→ Task goal:
Repeat back the entries that follow, keeping every word as it is.
+ + + +
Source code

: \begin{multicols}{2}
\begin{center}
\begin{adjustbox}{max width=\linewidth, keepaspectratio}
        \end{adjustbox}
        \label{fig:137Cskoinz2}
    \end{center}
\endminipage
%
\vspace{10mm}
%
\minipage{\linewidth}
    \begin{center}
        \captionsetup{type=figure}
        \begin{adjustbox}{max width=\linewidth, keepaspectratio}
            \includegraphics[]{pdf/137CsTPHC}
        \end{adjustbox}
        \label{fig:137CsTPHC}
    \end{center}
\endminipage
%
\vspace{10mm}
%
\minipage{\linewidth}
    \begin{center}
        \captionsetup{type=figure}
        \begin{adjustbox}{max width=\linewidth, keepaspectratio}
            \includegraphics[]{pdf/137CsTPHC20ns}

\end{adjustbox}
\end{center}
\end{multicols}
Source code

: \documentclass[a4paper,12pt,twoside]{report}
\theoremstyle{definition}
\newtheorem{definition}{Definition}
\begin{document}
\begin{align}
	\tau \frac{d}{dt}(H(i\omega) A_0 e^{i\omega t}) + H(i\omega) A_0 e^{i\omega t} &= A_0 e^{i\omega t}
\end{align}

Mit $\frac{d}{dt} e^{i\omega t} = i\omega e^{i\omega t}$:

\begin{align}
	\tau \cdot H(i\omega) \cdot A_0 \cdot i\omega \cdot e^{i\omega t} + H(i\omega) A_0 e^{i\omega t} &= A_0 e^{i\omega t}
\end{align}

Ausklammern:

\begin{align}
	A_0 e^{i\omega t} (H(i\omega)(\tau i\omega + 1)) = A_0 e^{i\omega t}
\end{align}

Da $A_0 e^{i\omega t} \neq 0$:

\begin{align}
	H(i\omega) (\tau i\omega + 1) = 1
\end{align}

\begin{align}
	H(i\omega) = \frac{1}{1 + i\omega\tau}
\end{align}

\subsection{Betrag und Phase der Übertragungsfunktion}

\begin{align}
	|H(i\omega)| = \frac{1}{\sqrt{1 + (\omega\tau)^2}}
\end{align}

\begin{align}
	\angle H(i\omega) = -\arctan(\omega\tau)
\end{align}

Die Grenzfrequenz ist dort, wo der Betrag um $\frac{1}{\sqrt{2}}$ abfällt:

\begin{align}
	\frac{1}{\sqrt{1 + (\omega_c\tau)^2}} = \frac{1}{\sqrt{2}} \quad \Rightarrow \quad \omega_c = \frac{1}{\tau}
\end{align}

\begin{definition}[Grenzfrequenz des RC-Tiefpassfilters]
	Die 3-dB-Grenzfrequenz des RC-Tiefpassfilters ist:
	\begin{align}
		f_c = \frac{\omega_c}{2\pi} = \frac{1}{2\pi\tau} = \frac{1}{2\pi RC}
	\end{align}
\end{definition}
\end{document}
+ + + +
→ Answer to the problem:
Source code

: \begin{multicols}{2}
\begin{center}
\begin{adjustbox}{max width=\linewidth, keepaspectratio}
        \end{adjustbox}
        \label{fig:137Cskoinz2}
    \end{center}
\endminipage
%
\vspace{10mm}
%
\minipage{\linewidth}
    \begin{center}
        \captionsetup{type=figure}
        \begin{adjustbox}{max width=\linewidth, keepaspectratio}
            \includegraphics[]{pdf/137CsTPHC}
        \end{adjustbox}
        \label{fig:137CsTPHC}
    \end{center}
\endminipage
%
\vspace{10mm}
%
\minipage{\linewidth}
    \begin{center}
        \captionsetup{type=figure}
        \begin{adjustbox}{max width=\linewidth, keepaspectratio}
            \includegraphics[]{pdf/137CsTPHC20ns}

\end{adjustbox}
\end{center}
\end{multicols}
Source code

: \documentclass[a4paper,12pt,twoside]{report}
\theoremstyle{definition}
\newtheorem{definition}{Definition}
\begin{document}
\begin{align}
	\tau \frac{d}{dt}(H(i\omega) A_0 e^{i\omega t}) + H(i\omega) A_0 e^{i\omega t} &= A_0 e^{i\omega t}
\end{align}

Mit $\frac{d}{dt} e^{i\omega t} = i\omega e^{i\omega t}$:

\begin{align}
	\tau \cdot H(i\omega) \cdot A_0 \cdot i\omega \cdot e^{i\omega t} + H(i\omega) A_0 e^{i\omega t} &= A_0 e^{i\omega t}
\end{align}

Ausklammern:

\begin{align}
	A_0 e^{i\omega t} (H(i\omega)(\tau i\omega + 1)) = A_0 e^{i\omega t}
\end{align}

Da $A_0 e^{i\omega t} \neq 0$:

\begin{align}
	H(i\omega) (\tau i\omega + 1) = 1
\end{align}

\begin{align}
	H(i\omega) = \frac{1}{1 + i\omega\tau}
\end{align}

\subsection{Betrag und Phase der Übertragungsfunktion}

\begin{align}
	|H(i\omega)| = \frac{1}{\sqrt{1 + (\omega\tau)^2}}
\end{align}

\begin{align}
	\angle H(i\omega) = -\arctan(\omega\tau)
\end{align}

Die Grenzfrequenz ist dort, wo der Betrag um $\frac{1}{\sqrt{2}}$ abfällt:

\begin{align}
	\frac{1}{\sqrt{1 + (\omega_c\tau)^2}} = \frac{1}{\sqrt{2}} \quad \Rightarrow \quad \omega_c = \frac{1}{\tau}
\end{align}

\begin{definition}[Grenzfrequenz des RC-Tiefpassfilters]
	Die 3-dB-Grenzfrequenz des RC-Tiefpassfilters ist:
	\begin{align}
		f_c = \frac{\omega_c}{2\pi} = \frac{1}{2\pi\tau} = \frac{1}{2\pi RC}
	\end{align}
\end{definition}
\end{document}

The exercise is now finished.